Mr Bowen said a potential locally-based lessee could transfer existing machinery and staff to the leased holding and increase production without additional costs.

“[T]hey’ll get a significant economy of scale when they can add such a large holding on.”

Nutrien Harcourts Narrabri agent James Thomas said Hibernia, if broken into several parcels, would become accessible to more local growers.

He said farms in that area are blessed with “beautiful dirt” and have great production capacity.

He said investment firms which offer aggregations in parcels or smaller holdings for lease provide more opportunities for growers to buy-in or expand.

“We need them in the market because they pay valuation rates in tough seasonal conditions and they provide an opportunity for people to expand or get into farming by leasing them,” Mr Thomas said.

“It is a symbiotic relationship having them in the market.”

Hibernia Aggregation is located in the heart of the Golden Triangle farming region. Photo: Westchester Group of Australia

Rural leasing on rise

Mr Thomas said leasing was becoming a greater portion of his workload, with most agreements completed without the need to advertise.

“I think it’s going to become a bigger part of our business moving forward.

“Farmers are now looking at their farms as assets and looking at it from an investors’ perspective, not just from an operational view.”

He said the supply of properties and demand were both increasing as economic conditions shift.

“What is driving it, I think, is you have an aging farming population, and people are getting a grasp on the capital growth rates and how good of an asset the land is.

“They are not wanting to sell it and they’re probably quite happy to accept a quite nominal rent but still retain that core asset.”

He said the struggle to get staff had also prompted some large-scale operations to lease portions of their holdings to maintain some cash flow.

“[They] will take a risk for the return on that portion and retain the asset to potentially take I over later down the track.”

Mr Thomas said neighbouring or nearby farmers were generally taking on leases.

“It is creating opportunities for younger farmers to come in or contractors to come in and lease to gear up and expand.

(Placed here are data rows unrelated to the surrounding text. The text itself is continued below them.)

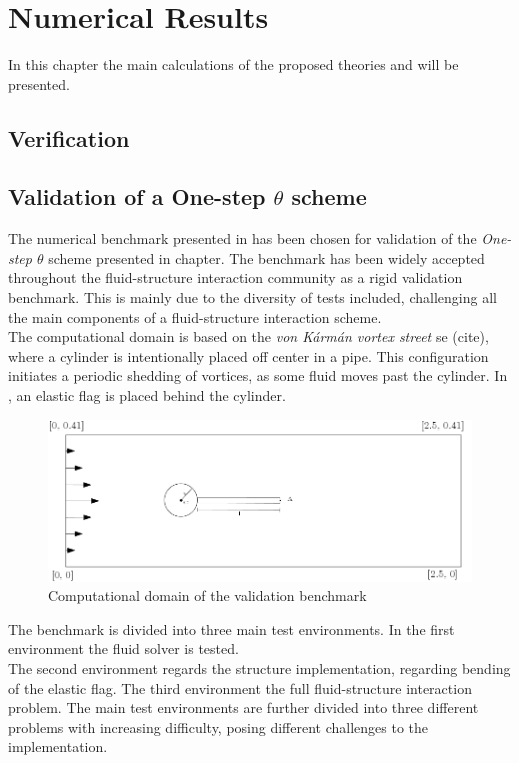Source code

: \chapter{Numerical Results}

In this chapter the main calculations of the proposed theories and will be presented.

\section{Verification}

\section{Validation of a One-step $\theta$ scheme}
The numerical benchmark presented in \cite{Hron2006} has been chosen for validation of the \textit{One-step $\theta$} scheme presented in chapter. The benchmark has been widely accepted throughout the fluid-structure interaction community as a rigid validation benchmark. This is mainly due to the diversity of tests included, challenging all the main components of a fluid-structure interaction scheme. \\

The computational domain is based on the \textit{von Kármán vortex street} se (cite), where a cylinder is intentionally placed off center in a pipe. This configuration initiates a periodic shedding of vortices, as some fluid moves past the cylinder. In \cite{Hron2006}, an elastic flag is placed behind the cylinder. \\

\begin{figure}
  \centering
    \includegraphics[scale=0.5]{./Fig/turekflag.png}
      \caption{Computational domain of the validation benchmark}
\end{figure}
\newpage


The benchmark is divided into three main test environments.
In the first environment the fluid solver is tested. \\
The second environment regards the structure implementation, regarding bending of the elastic flag. The third environment the full fluid-structure interaction problem.
The main test environments are further divided into three different problems with increasing difficulty, posing different challenges to the implementation.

“The people who are leasing are neighbours or people nearby who are looking to just…buy a new planter or header and spread the cost of that machinery or just get more efficiency.

“They might be boxed in, where there might not be opportunities to purchase, so leasing nearby might work for them.

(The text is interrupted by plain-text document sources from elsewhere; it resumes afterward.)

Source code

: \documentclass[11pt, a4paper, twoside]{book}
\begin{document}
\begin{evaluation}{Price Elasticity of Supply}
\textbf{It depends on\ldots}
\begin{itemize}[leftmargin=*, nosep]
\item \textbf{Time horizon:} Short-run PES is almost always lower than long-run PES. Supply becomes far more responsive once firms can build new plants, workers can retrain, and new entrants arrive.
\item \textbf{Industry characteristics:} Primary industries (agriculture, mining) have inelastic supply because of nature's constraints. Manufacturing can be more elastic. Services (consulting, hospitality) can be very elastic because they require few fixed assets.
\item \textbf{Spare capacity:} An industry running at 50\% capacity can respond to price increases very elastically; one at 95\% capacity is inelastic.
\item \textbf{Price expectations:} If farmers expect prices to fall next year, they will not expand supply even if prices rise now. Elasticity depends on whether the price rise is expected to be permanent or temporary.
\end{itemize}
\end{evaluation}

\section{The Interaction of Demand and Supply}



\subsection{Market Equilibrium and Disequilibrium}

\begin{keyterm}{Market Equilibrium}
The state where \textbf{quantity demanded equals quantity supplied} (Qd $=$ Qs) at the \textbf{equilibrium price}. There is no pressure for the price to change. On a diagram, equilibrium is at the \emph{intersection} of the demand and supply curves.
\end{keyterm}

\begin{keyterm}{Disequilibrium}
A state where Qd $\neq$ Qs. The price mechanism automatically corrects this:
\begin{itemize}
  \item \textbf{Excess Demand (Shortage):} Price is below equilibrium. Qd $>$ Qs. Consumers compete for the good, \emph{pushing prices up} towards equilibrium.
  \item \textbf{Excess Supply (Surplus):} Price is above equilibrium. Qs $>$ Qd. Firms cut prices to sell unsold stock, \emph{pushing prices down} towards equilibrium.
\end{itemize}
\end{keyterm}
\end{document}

“The other ones who are leasing on a standalone basis, they’re ones who don’t have the equity to buy in, because if you have the equity you are better off buying which I think generally people have done.”

Interest rates impact

Colliers Agribusiness Brisbane agent Phillip Kelly said he also expected leasing to become a more attractive option for growers in southern Queensland.

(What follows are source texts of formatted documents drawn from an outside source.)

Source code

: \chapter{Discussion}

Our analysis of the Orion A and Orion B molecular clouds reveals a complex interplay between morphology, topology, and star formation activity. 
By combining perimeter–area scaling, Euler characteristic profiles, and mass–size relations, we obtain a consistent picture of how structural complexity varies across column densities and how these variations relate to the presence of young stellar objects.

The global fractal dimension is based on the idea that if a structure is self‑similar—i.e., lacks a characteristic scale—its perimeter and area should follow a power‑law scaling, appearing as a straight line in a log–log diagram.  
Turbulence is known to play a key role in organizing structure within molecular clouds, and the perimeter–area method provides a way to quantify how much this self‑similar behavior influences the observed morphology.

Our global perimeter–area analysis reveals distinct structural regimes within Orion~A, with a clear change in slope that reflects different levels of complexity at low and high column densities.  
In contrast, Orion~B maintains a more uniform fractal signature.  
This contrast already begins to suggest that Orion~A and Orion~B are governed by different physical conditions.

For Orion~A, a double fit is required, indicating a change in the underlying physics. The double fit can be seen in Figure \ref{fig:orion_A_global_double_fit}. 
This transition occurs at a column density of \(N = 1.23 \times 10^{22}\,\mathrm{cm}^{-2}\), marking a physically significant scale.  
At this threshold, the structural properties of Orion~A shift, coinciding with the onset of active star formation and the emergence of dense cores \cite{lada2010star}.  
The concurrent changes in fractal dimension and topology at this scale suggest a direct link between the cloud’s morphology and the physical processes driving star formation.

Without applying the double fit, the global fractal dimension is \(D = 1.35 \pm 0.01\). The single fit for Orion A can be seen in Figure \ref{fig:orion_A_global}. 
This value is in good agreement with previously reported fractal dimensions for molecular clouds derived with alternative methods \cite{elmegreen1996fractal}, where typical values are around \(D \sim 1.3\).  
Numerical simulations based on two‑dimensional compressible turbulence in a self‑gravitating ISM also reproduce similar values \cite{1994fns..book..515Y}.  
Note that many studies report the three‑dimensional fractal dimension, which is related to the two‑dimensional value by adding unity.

He said this was largely driven by “pure economics, capacity and cost of funding” centred around interest rate movements.

Mr Kelly said when interest rates were low it was hard to find possible tenants.

He said this was especially the case when leasing rates were higher than interest rates.

“What we found was when interest rates were very low, it was very difficult to lease country,” Mr Kelly said.

“In one case…the vendors were seeking 4.5-5pc of agreed value and at that time interest rates were 3.5pc.

“So, anyone who had the capacity to pay the yearly lease fee, would have had the capacity to go and borrow money at a far lesser rate than leasing.”

Strong property prices

In northern NSW, Mr Thomas said leasing rates have dropped to reflect the strong property prices in many cropping regions.

“In the last say seven years, where interest rates have been 2-3pc but people were wanting 5-6pc as a lease return, they were struggling to get people.

“Now…because land values have lifted so significantly in such a short amount of time, most of the leases we have structured have reflected 2.5-3.5pc on the current values.

“Anything above that, there is not much margin in it.

“If you go west, the lower the land value they may be able to get a higher return and with interest rates at 6-7pc it might be a more attractive proposition to lease a property than purchase or debt fund it.”